▸ WHAT YOU HAVE TO DO:
In the records below, find each line with "library" and copy it.

[Data items]

-------------------------

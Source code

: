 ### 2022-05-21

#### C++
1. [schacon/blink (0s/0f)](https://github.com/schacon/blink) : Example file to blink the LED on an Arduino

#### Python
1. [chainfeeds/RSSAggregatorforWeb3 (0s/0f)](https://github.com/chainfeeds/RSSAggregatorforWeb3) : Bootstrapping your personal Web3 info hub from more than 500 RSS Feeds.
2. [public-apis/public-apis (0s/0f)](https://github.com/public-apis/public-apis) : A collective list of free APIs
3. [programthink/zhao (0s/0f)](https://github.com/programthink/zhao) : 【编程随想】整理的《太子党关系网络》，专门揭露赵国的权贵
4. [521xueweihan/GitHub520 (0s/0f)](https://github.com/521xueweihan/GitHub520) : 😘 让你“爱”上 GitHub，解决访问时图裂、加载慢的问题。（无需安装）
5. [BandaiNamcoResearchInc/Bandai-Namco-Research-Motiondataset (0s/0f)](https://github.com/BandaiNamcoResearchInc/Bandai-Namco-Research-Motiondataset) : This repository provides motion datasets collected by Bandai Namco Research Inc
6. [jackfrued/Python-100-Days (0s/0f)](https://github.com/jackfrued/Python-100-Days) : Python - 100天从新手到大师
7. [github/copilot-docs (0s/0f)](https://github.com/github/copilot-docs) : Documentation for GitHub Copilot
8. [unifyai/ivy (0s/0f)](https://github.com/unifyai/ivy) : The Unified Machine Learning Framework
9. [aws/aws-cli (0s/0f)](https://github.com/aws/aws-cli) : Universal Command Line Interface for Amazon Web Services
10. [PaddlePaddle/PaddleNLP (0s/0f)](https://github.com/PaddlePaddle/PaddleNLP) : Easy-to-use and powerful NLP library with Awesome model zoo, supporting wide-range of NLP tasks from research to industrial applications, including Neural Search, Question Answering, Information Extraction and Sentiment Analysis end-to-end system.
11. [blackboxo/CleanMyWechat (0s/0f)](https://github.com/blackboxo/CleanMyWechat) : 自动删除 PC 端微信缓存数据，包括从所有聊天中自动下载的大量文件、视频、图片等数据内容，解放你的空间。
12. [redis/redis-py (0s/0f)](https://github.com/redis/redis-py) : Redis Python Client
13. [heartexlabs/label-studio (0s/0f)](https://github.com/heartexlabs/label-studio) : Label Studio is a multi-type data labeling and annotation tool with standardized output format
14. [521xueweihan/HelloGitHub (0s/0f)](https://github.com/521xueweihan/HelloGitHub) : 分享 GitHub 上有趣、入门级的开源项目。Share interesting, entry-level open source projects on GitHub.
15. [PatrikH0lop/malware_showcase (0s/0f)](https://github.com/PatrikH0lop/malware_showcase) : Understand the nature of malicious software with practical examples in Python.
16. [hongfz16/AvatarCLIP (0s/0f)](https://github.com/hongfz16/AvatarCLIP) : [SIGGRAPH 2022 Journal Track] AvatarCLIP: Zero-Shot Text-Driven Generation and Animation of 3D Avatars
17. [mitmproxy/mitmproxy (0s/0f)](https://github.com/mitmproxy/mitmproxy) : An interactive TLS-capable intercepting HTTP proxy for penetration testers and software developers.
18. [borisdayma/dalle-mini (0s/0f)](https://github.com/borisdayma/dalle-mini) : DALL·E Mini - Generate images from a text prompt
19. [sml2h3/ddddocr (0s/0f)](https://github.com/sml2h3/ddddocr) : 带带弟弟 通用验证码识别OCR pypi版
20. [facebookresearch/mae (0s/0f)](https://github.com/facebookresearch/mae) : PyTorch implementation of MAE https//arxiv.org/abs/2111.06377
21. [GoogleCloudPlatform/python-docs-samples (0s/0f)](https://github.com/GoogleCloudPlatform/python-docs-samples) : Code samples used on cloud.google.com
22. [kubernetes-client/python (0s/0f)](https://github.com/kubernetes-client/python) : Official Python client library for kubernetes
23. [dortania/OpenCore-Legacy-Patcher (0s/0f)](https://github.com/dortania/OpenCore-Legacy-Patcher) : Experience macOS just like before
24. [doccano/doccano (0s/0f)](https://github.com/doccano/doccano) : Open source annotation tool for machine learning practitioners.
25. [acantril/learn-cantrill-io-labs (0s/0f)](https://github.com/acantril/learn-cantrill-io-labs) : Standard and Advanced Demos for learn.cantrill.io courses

-------------------------

▸ EXERCISE ANSWER:
10. [PaddlePaddle/PaddleNLP (0s/0f)](https://github.com/PaddlePaddle/PaddleNLP) : Easy-to-use and powerful NLP library with Awesome model zoo, supporting wide-range of NLP tasks from research to industrial applications, including Neural Search, Question Answering, Information Extraction and Sentiment Analysis end-to-end system.
22. [kubernetes-client/python (0s/0f)](https://github.com/kubernetes-client/python) : Official Python client library for kubernetes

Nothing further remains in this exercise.